Another drug store, CVS, went in a far more innovative direction with its 5-1/2˝ x 8-1/2˝ self-mailer. First, it heavily personalizes the effort by referring to the prospect by her first name and placing a graphic of her house and address next to a road, with a CVS marked by a star not too far away. The teaser says: “Save gas. Save time. Save money.” And then tells the prospect that this CVS is closer to where she lives than Wal-Mart or Target. Second, it centers the mailing around gas prices, which are sure to increase and become a major issue for prospects; on the front, it pictures a gas pump and states “Right now, the average cost of a gallon of regular gas in Pennsylvania is $2.94”; on the back, it does the math for her, saying “Shop at CVS weekly and you’ll save $7.53 in gas per month.” That’s pretty brilliant (Archive code #910-669946-0708).
They say imitation is the sincerest form of flattery. Well, what do they say about one mailer blatantly ripping off another one? Linens ‘n Things has done that with its 6˝ x 11˝ self-mailer, which imitates practically everything from the staple oversize effort from Bed Bath & Beyond, down to the “20% off” coupon, oversize type and font choice. Still, it’s effective because prospects have difficulty throwing these efforts out because of their size and attractive discount (Archive code #910-403272-0708).

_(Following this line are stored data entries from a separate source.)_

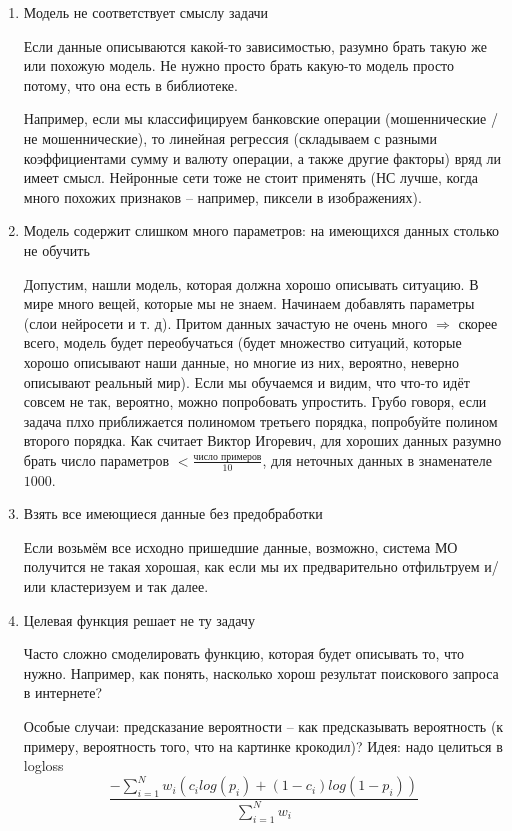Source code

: \documentclass[main.tex]{subfiles}
\begin{document}
\begin{enumerate}[noitemsep]
	\item Модель не соответствует смыслу задачи
	
	Если данные описываются какой-то зависимостью, разумно брать такую же или похожую модель.
	Не нужно просто брать какую-то модель просто потому, что она есть в библиотеке.
	
	Например, если мы классифицируем банковские операции (мошеннические / не мошеннические), то линейная регрессия (складываем с разными коэффициентами сумму и валюту операции, а также другие факторы) вряд ли имеет смысл.
	Нейронные сети тоже не стоит применять (НС лучше, когда много похожих признаков -- например, пиксели в изображениях).
	
	\item Модель содержит слишком много параметров: на имеющихся данных столько не обучить
	
	Допустим, нашли модель, которая должна хорошо описывать ситуацию.
	В мире много вещей, которые мы не знаем.
	Начинаем добавлять параметры (слои нейросети и т. д).
	Притом данных зачастую не очень много $ \Rightarrow $ скорее всего, модель будет переобучаться (будет множество ситуаций, которые хорошо описывают наши данные, но многие из них, вероятно, неверно описывают реальный мир).
	Если мы обучаемся и видим, что что-то идёт совсем не так, вероятно, можно попробовать упростить.
	Грубо говоря, если задача плхо приближается полиномом третьего порядка, попробуйте полином второго порядка.
	Как считает Виктор Игоревич, для хороших данных разумно брать число параметров $ < \frac{\text{число примеров}}{10} $,
	для неточных данных в знаменателе $ 1000 $.
	
	\item Взять все имеющиеся данные без предобработки
	
	Если возьмём все исходно пришедшие данные, возможно, система МО получится не такая хорошая, как если мы их предварительно отфильтруем и/или кластеризуем и так далее.
	\item Целевая функция решает не ту задачу
	
	Часто сложно смоделировать функцию, которая будет описывать то, что нужно.
	Например, как понять, насколько хорош результат поискового запроса в интернете?
	
	Особые случаи: предсказание вероятности -- как предсказывать вероятность (к примеру, вероятность того, что на картинке крокодил)?
	Идея: надо целиться в logloss 
	$$ \frac{-\sum_{i=1}^{N}w_i(c_i log(p_i) + (1-c_i)log(1 - p_i))}{\sum_{i=1}^{N} w_i}  $$
	

\end{enumerate}
\end{document}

Lastly, both Bloomingdale’s and Bath & Body Works went with event-based mail. Bloomies used an upscale invitation-style 5-1/4˝ x 7-1/4˝ effort, with heavy card stock inside. On the outer, copy reads “donate $10 to charity and we’ll give you 15% off” and, inside, it turns out that customers are being invited to a one-day event called “Give A Little, Get A Lot!” However, with multiple events going on at different locations along with three cards detailing these different events and participating charities, it can get quickly confusing for the prospect (Archive code #910-171673-0708A).